Sir Harold W. Kroto, winner of the 1996 Nobel Prize in Chemistry, will be featured Oct. 26 in a special program at Mississippi State.
Sponsored by the university's chemistry department, he will discuss his much-praised and groundbreaking research during a 7 p.m. public program in Lee Hall's Bettersworth Auditorium.
"Carbon in Nano and Outer Space" is the title of his presentation, which also is co-sponsored by the College of Arts and Sciences, of which the chemistry department is a part.
Kroto is the Frances Epps Professor of Chemistry at Florida State University. He is a doctoral graduate of the University of Sheffield, England.
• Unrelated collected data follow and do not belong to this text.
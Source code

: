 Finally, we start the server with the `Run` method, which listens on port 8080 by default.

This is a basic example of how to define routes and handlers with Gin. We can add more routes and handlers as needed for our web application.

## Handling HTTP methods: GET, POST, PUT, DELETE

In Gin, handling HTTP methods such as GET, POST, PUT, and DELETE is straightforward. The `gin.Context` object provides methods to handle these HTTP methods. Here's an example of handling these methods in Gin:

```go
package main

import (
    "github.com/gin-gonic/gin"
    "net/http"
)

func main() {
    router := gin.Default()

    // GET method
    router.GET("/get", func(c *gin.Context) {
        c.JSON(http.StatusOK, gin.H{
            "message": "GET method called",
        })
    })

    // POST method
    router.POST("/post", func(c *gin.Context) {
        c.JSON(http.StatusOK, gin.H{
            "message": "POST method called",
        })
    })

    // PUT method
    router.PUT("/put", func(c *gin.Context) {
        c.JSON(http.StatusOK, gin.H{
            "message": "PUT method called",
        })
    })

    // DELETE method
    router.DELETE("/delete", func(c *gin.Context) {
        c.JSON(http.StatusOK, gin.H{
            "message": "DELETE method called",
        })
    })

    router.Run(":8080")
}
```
Nanoscience and nanotechnology involve the creation, study and application of accurately constructed, complex molecules with hundreds of thousands of atoms and overall nanoscale dimensions. Considered the defining sciences of the 21st century, they offer seemingly endless opportunities to advance socio-economic and humanitarian benefits, according to Kroto and other scientists working in the field.
Nanoscale devices are predicted by researchers to soon replace silicon and metal in chips to make possible pocket supercomputers. The tensile strengths of these new materials also promise other exciting possibilities in engineering.
Kroto is a Fellow of the Royal Society of London and served 2002-04 as president of the Royal Society of Chemistry. Among his other major honors are the 1994 Hewlett Packard Europhysics Prize (shared), 2004 Copley Medal and 2001 Faraday Award.